We’ve seen the real O.J. and we’ve seen the fake O.J. — both in real life and in fake TV drama. And even though he/it/that case should have gone well away by now, the O.J. frenzy once again peaked recently with a TV series, discussions and terrible on-screen reenactments.
It was like “CSI O.J.” All O.J., all the time.
I mean, seriously, the murder took place decades ago, but the country is still racially divided and obsessed with it.
Today’s hearing was deja vu all over again. At least it only took two hours this time and not 22 months as it had in the murder trial of his wife, Nicole Brown Simpson and her friend Ron Goldman.
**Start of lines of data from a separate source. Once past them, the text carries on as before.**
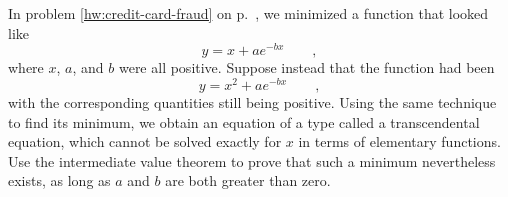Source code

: In problem \ref{hw:credit-card-fraud} on p.~\pageref{hw:credit-card-fraud},
we minimized a function that looked like
\begin{equation*}
  y = x+ae^{-bx} \qquad ,
\end{equation*}
where $x$, $a$, and $b$ were all positive. Suppose instead that
the function had been
\begin{equation*}
  y = x^2+ae^{-bx} \qquad ,
\end{equation*}
with the corresponding quantities still being positive.
Using the same technique to find its minimum, we obtain an equation
of a type called a transcendental equation, which cannot be solved
exactly for $x$ in terms of elementary functions. Use the intermediate value
theorem to prove that such a minimum nevertheless exists, as long as $a$ and
$b$ are both greater than zero.
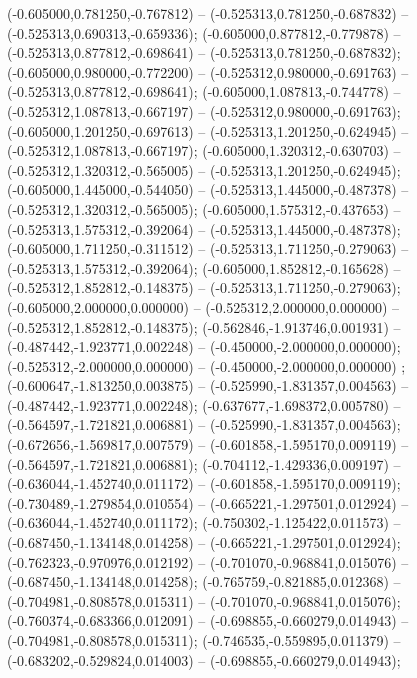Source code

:  (-0.605000,0.781250,-0.767812) -- (-0.525313,0.781250,-0.687832) -- (-0.525313,0.690313,-0.659336);
 (-0.605000,0.877812,-0.779878) -- (-0.525313,0.877812,-0.698641) -- (-0.525313,0.781250,-0.687832);
 (-0.605000,0.980000,-0.772200) -- (-0.525312,0.980000,-0.691763) -- (-0.525313,0.877812,-0.698641);
 (-0.605000,1.087813,-0.744778) -- (-0.525312,1.087813,-0.667197) -- (-0.525312,0.980000,-0.691763);
 (-0.605000,1.201250,-0.697613) -- (-0.525313,1.201250,-0.624945) -- (-0.525312,1.087813,-0.667197);
 (-0.605000,1.320312,-0.630703) -- (-0.525312,1.320312,-0.565005) -- (-0.525313,1.201250,-0.624945);
 (-0.605000,1.445000,-0.544050) -- (-0.525313,1.445000,-0.487378) -- (-0.525312,1.320312,-0.565005);
 (-0.605000,1.575312,-0.437653) -- (-0.525313,1.575312,-0.392064) -- (-0.525313,1.445000,-0.487378);
 (-0.605000,1.711250,-0.311512) -- (-0.525313,1.711250,-0.279063) -- (-0.525313,1.575312,-0.392064);
 (-0.605000,1.852812,-0.165628) -- (-0.525312,1.852812,-0.148375) -- (-0.525313,1.711250,-0.279063);
 (-0.605000,2.000000,0.000000) -- (-0.525312,2.000000,0.000000) -- (-0.525312,1.852812,-0.148375);
 (-0.562846,-1.913746,0.001931) -- (-0.487442,-1.923771,0.002248) -- (-0.450000,-2.000000,0.000000);
 (-0.525312,-2.000000,0.000000) -- (-0.450000,-2.000000,0.000000) ;
 (-0.600647,-1.813250,0.003875) -- (-0.525990,-1.831357,0.004563) -- (-0.487442,-1.923771,0.002248);
 (-0.637677,-1.698372,0.005780) -- (-0.564597,-1.721821,0.006881) -- (-0.525990,-1.831357,0.004563);
 (-0.672656,-1.569817,0.007579) -- (-0.601858,-1.595170,0.009119) -- (-0.564597,-1.721821,0.006881);
 (-0.704112,-1.429336,0.009197) -- (-0.636044,-1.452740,0.011172) -- (-0.601858,-1.595170,0.009119);
 (-0.730489,-1.279854,0.010554) -- (-0.665221,-1.297501,0.012924) -- (-0.636044,-1.452740,0.011172);
 (-0.750302,-1.125422,0.011573) -- (-0.687450,-1.134148,0.014258) -- (-0.665221,-1.297501,0.012924);
 (-0.762323,-0.970976,0.012192) -- (-0.701070,-0.968841,0.015076) -- (-0.687450,-1.134148,0.014258);
 (-0.765759,-0.821885,0.012368) -- (-0.704981,-0.808578,0.015311) -- (-0.701070,-0.968841,0.015076);
 (-0.760374,-0.683366,0.012091) -- (-0.698855,-0.660279,0.014943) -- (-0.704981,-0.808578,0.015311);
 (-0.746535,-0.559895,0.011379) -- (-0.683202,-0.529824,0.014003) -- (-0.698855,-0.660279,0.014943);
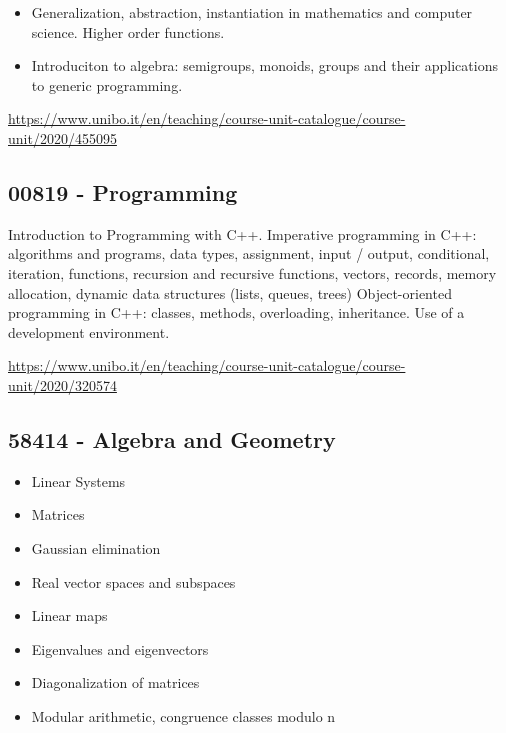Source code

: \documentclass{article}
\begin{document}
\begin{itemize}
    \item Generalization, abstraction, instantiation in mathematics and computer science. Higher order functions.
    \item Introduciton to algebra: semigroups, monoids, groups and their applications to generic programming.
\end{itemize}

\url{https://www.unibo.it/en/teaching/course-unit-catalogue/course-unit/2020/455095}

\subsection{00819 - Programming}

Introduction to Programming with C++.
Imperative programming in C++: algorithms and programs, data types, assignment, input / output, conditional, iteration, functions, recursion and recursive functions, vectors, records, memory allocation, dynamic data structures (lists, queues, trees)
Object-oriented programming in C++: classes, methods, overloading, inheritance.
Use of a development environment.

\url{https://www.unibo.it/en/teaching/course-unit-catalogue/course-unit/2020/320574}

\subsection{58414 - Algebra and Geometry}

\begin{itemize}
\item Linear Systems

\item Matrices

\item Gaussian elimination

\item Real vector spaces and subspaces

\item Linear maps

\item Eigenvalues and eigenvectors

\item Diagonalization of matrices

\item Modular arithmetic, congruence classes modulo n

\end{itemize}
\end{document}
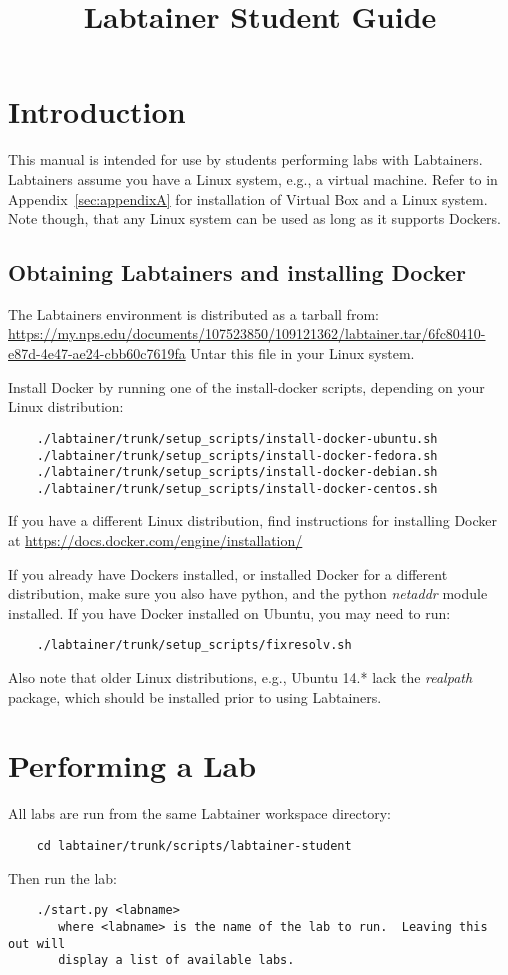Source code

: \documentclass[12pt]{article}
\begin{document}
\title {Labtainer Student Guide}
\maketitle

\section {Introduction}
This manual is intended for use by students performing labs with Labtainers.
Labtainers assume you have a Linux system, e.g., a virtual machine.  Refer to
in Appendix~\ref{sec:appendixA} for installation of Virtual Box and a Linux system.
Note though, that any Linux system can be used as long as it supports Dockers.

\subsection{Obtaining Labtainers and installing Docker}
The Labtainers environment is distributed as a tarball from:
\url{https://my.nps.edu/documents/107523850/109121362/labtainer.tar/6fc80410-e87d-4e47-ae24-cbb60c7619fa}
Untar this file in your Linux system.

Install Docker by running one of the install-docker scripts, depending on your Linux
distribution:
\begin{verbatim}
    ./labtainer/trunk/setup_scripts/install-docker-ubuntu.sh
    ./labtainer/trunk/setup_scripts/install-docker-fedora.sh
    ./labtainer/trunk/setup_scripts/install-docker-debian.sh
    ./labtainer/trunk/setup_scripts/install-docker-centos.sh
\end{verbatim}
If you have a different Linux distribution, find instructions for installing Docker at
\url{https://docs.docker.com/engine/installation/}

If you already have Dockers installed, or installed Docker for a different distribution,
make sure you also have python, and
the python \textit{netaddr} module installed.  If you have Docker installed on Ubuntu, you
may need to run:
\begin{verbatim}
    ./labtainer/trunk/setup_scripts/fixresolv.sh
\end{verbatim}
\noindent Also note that older Linux distributions, e.g., Ubuntu 14.* lack the
\textit{realpath} package, which should be installed prior to using Labtainers.

\section{Performing a Lab}
All labs are run from the same Labtainer workspace directory:
\begin{verbatim}
    cd labtainer/trunk/scripts/labtainer-student
\end{verbatim}
\noindent Then run the lab:
\begin{verbatim}
    ./start.py <labname>
       where <labname> is the name of the lab to run.  Leaving this out will 
       display a list of available labs.
\end{verbatim}
\end{document}
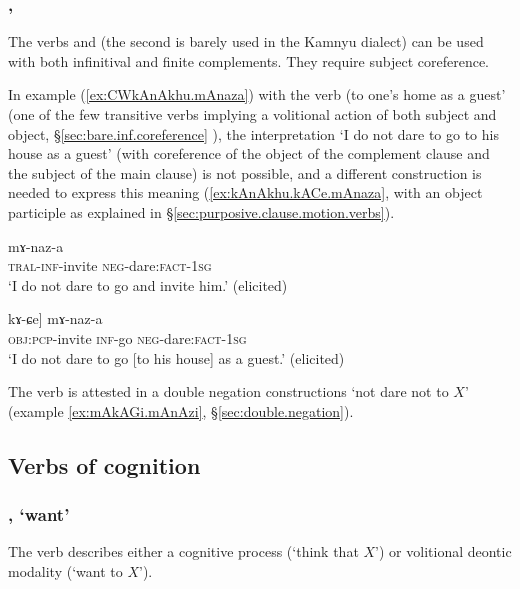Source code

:  \subsubsection{, }  \label{sec:nAz.verb}
 The verbs  and  (the second is barely used in the Kamnyu dialect) can be used with both infinitival and finite complements. They require subject coreference. 
 
 
In example (\ref{ex:CWkAnAkhu.mAnaza})  with the verb  (to one's home as a guest' (one of the few transitive verbs implying a volitional action of both subject and object, §\ref{sec:bare.inf.coreference} ), the interpretation `I do not dare to go to his house as a guest' (with coreference of the object of the complement clause and the subject of the main clause) is not possible, and a different construction is needed to express this meaning (\ref{ex:kAnAkhu.kACe.mAnaza}, with an object participle as explained in §\ref{sec:purposive.clause.motion.verbs}).

\begin{exe}
\ex \label{ex:CWkAnAkhu.mAnaza}
\gll  [ɕɯ-kɤ-nɤkʰu] mɤ-naz-a \\
\textsc{tral}-\textsc{inf}-invite \textsc{neg}-dare:\textsc{fact}-\textsc{1sg} \\
\glt `I do not dare to go and invite him.' (elicited)
\end{exe}


\begin{exe}
\ex \label{ex:kAnAkhu.kACe.mAnaza}
\gll [[kɤ-nɤkʰu] kɤ-ɕe] mɤ-naz-a \\
\textsc{obj}:\textsc{pcp}-invite \textsc{inf}-go \textsc{neg}-dare:\textsc{fact}-\textsc{1sg} \\
\glt `I do not dare to go [to his house] as a guest.' (elicited)
\end{exe}

The verb  is attested in a double negation constructions `not dare not to $X$' (example \ref{ex:mAkAGi.mAnAzi}, §\ref{sec:double.negation}).

 \subsection{Verbs of cognition}

 \subsubsection{, `want'} \label{sec:sWso.complement}
 The verb  describes either a cognitive process (`think that $X$') or volitional deontic modality (`want to $X$').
There O.J, sat once again expecting the parole board — as he had with the jury in the murder trial — to believe that the Juice was the victim of circumstance. This time, however, he wasn’t wearing Bruno Magli shoes, a $3,000 suit and a glove that didn’t fit. This time he was in prison blues.
In the end, the parole board believed he had done his time and was ready to be freed.
But why was a simple parole hearing for a robbery so compelling? It should have been as interesting as washing your socks.
It was compelling not because of what it was, it was compelling because what we think he did. We were reliving the murder trial, hoping or not for a different outcome, feeling like we did the first time as we sat riveted watching the circus complete with bizarre characters and an unremorseful perp.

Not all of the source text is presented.